The Regional Comprehensive Economic Partnership, or RCEP, will create a massive free-trade zone covering roughly 30 percent of the world's gross domestic product, trade and population.
For Japan, it will be the first trade deal that comprises both China, its largest trading partner, and South Korea, its third-largest trading partner.
The deal was signed by China, Japan, South Korea, Australia, New Zealand and the 10 members of the Association of Southeast Asian Nations, or ASEAN, in November 2020.
The pact will enter into force 60 days after it is ratified by six of the ASEAN members and three non-ASEAN countries.

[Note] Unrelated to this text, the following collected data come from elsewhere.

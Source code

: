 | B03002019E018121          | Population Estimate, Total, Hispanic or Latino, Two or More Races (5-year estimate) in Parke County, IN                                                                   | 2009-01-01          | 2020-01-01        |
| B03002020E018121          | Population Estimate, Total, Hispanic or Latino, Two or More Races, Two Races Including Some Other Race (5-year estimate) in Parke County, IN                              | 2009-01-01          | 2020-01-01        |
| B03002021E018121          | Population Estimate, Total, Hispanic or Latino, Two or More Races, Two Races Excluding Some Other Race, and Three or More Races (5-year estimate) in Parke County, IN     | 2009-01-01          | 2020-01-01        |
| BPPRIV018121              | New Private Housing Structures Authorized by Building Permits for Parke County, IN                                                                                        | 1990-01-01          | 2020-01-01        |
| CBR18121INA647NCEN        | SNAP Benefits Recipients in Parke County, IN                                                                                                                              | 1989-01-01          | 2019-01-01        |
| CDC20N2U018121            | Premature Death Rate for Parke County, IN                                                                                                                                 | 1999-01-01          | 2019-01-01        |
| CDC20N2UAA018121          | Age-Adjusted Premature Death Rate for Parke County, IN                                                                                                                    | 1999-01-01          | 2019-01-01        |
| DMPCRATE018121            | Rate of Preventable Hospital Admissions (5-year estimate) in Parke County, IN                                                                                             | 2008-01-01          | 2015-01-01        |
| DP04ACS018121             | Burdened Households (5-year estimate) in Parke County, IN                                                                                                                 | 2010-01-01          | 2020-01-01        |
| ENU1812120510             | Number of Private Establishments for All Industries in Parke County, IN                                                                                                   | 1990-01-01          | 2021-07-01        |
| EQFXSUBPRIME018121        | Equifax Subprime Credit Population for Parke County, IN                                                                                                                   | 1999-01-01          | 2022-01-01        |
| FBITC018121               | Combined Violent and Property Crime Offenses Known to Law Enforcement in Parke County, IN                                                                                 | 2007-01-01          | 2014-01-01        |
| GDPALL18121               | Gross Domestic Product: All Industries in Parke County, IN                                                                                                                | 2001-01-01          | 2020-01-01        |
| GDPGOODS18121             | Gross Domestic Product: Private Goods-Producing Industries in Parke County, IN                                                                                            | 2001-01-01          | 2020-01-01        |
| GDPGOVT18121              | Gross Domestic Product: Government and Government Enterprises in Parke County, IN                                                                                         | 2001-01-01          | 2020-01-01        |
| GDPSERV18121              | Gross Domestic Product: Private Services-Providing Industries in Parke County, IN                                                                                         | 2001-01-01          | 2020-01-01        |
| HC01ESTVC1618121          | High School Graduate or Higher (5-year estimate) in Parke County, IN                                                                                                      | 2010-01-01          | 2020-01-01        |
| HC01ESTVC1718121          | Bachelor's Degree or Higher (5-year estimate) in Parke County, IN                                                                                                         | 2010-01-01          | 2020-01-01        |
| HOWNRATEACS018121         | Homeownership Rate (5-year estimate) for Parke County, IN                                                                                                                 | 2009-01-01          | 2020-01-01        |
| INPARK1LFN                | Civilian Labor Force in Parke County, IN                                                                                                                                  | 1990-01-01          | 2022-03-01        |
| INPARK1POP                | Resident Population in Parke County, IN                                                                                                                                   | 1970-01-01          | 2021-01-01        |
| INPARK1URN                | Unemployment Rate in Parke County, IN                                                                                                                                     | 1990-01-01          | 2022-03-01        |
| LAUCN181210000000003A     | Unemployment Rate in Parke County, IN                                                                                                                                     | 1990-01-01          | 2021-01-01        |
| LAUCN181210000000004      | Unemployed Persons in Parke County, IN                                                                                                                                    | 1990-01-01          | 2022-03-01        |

Before Japan's approval, China, Singapore and Thailand had completed procedures for ratification.
China, the world's second-largest economy, completed those procedures on April 15, and approved the ratification of the RCEP agreement on March 22, according to the Ministry of Commerce.

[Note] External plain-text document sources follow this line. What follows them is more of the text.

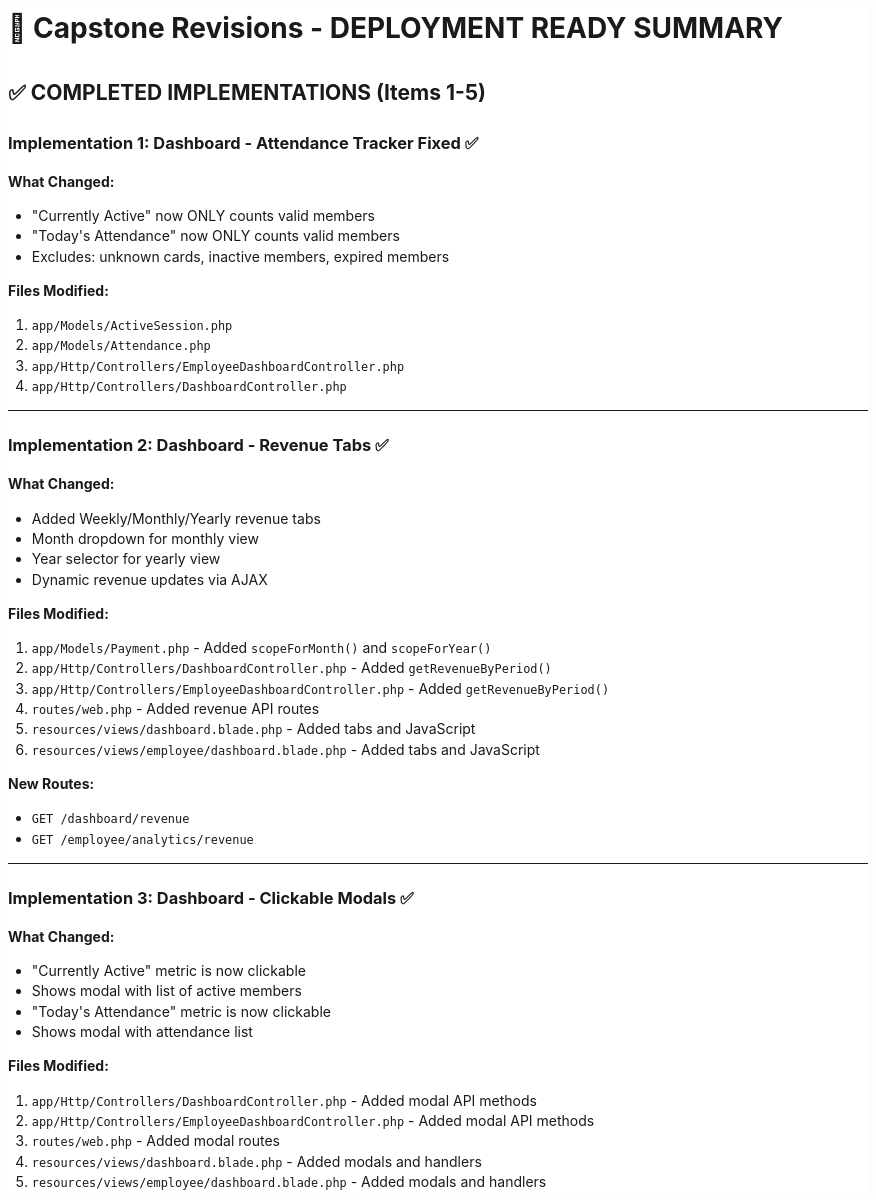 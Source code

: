 # 🚀 Capstone Revisions - DEPLOYMENT READY SUMMARY

## ✅ **COMPLETED IMPLEMENTATIONS** (Items 1-5)

### **Implementation 1: Dashboard - Attendance Tracker Fixed** ✅
**What Changed:**
- "Currently Active" now ONLY counts valid members
- "Today's Attendance" now ONLY counts valid members  
- Excludes: unknown cards, inactive members, expired members

**Files Modified:**
1. `app/Models/ActiveSession.php`
2. `app/Models/Attendance.php`
3. `app/Http/Controllers/EmployeeDashboardController.php`
4. `app/Http/Controllers/DashboardController.php`

---

### **Implementation 2: Dashboard - Revenue Tabs** ✅
**What Changed:**
- Added Weekly/Monthly/Yearly revenue tabs
- Month dropdown for monthly view
- Year selector for yearly view
- Dynamic revenue updates via AJAX

**Files Modified:**
1. `app/Models/Payment.php` - Added `scopeForMonth()` and `scopeForYear()`
2. `app/Http/Controllers/DashboardController.php` - Added `getRevenueByPeriod()`
3. `app/Http/Controllers/EmployeeDashboardController.php` - Added `getRevenueByPeriod()`
4. `routes/web.php` - Added revenue API routes
5. `resources/views/dashboard.blade.php` - Added tabs and JavaScript
6. `resources/views/employee/dashboard.blade.php` - Added tabs and JavaScript

**New Routes:**
- `GET /dashboard/revenue`
- `GET /employee/analytics/revenue`

---

### **Implementation 3: Dashboard - Clickable Modals** ✅
**What Changed:**
- "Currently Active" metric is now clickable
- Shows modal with list of active members
- "Today's Attendance" metric is now clickable
- Shows modal with attendance list

**Files Modified:**
1. `app/Http/Controllers/DashboardController.php` - Added modal API methods
2. `app/Http/Controllers/EmployeeDashboardController.php` - Added modal API methods
3. `routes/web.php` - Added modal routes
4. `resources/views/dashboard.blade.php` - Added modals and handlers
5. `resources/views/employee/dashboard.blade.php` - Added modals and handlers
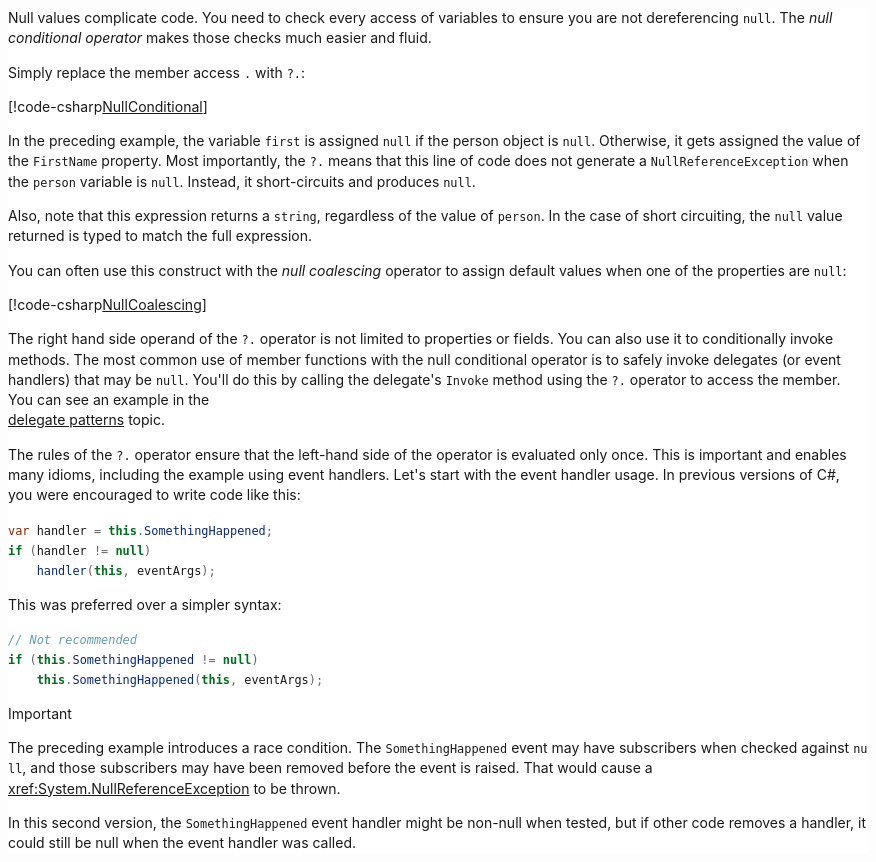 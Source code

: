 Null values complicate code. You need to check every access
of variables to ensure you are not dereferencing `null`. The
*null conditional operator* makes those checks much easier
and fluid.

Simply replace the member access `.` with `?.`:

[!code-csharp[NullConditional](../../../samples/snippets/csharp/new-in-6/program.cs#NullConditional)]

In the preceding example, the variable `first` is assigned `null` if the person object
is `null`. Otherwise, it gets assigned the value of the `FirstName` property. Most importantly,
the `?.` means that this line of code does not generate a `NullReferenceException` when
the `person` variable is `null`. Instead, it short-circuits and produces `null`.

Also, note that this expression returns a `string`, regardless of the value of `person`.
In the case of short circuiting, the `null` value returned is typed to match the full
expression.

You can often use this construct with the *null coalescing* operator to assign
default values when one of the properties are `null`:

[!code-csharp[NullCoalescing](../../../samples/snippets/csharp/new-in-6/program.cs#NullCoalescing)]

The right hand side operand of the `?.` operator is not limited to properties or fields.
You can also use it to conditionally invoke methods. The most common use of member functions
 with the null conditional operator is to safely invoke delegates
(or event handlers) that may be `null`.  You'll do this by calling the delegate's `Invoke` method
using the `?.` operator to access the member. You can see an example in the  
[delegate patterns](../delegates-patterns.md#handling-null-delegates) topic.

The rules of the `?.` operator ensure that the left-hand side of the operator is
evaluated only once. This is important and enables many idioms, including the
example using event handlers. Let's start with the event handler usage. In previous
versions of C#, you were encouraged to write code like this:

```csharp
var handler = this.SomethingHappened;
if (handler != null)
    handler(this, eventArgs);
```

This was preferred over a simpler syntax:

```csharp
// Not recommended
if (this.SomethingHappened != null)
    this.SomethingHappened(this, eventArgs);
```

> [!IMPORTANT]
> The preceding example introduces a race condition. The `SomethingHappened`
> event may have subscribers when checked against `null`, and those subscribers
> may have been removed before the event is raised. That would cause 
> a <xref:System.NullReferenceException> to be thrown.

In this second version, the `SomethingHappened` event handler might
be non-null when tested, but if other code removes a handler,
it could still be null when the event handler was called.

Singapore, for its part, ratified the agreement on April 9, and the Thai parliament approved it on Feb 11, Thailand's Deputy Prime Minister and Commerce Minister Jurin Laksanawisit said.
China's Commerce Ministry, in addition, has said that all RCEP signatories have expressed their intentions and will strive to complete the ratification process within the year so as to see its enactment by Jan 1 next year.
Once in effect, the deal will eliminate tariffs on as much as 90 percent of goods traded between its signatories over the next 20 years.
Standardized rules
The deal will also standardize rules on investment and intellectual property to promote free trade among the participating nations.
As for Japan, the government said on March 19 that the RCEP accord will boost the country's GDP by 2.7 percent.
In the country's first publicized estimate on the impact of the trade deal, the government also expected some 570,000 jobs to be created.
ASEAN, which contributes most of the members of the RCEP, comprises Brunei, Cambodia, Indonesia, Laos, Malaysia, Myanmar, the Philippines, Singapore, Thailand and Vietnam.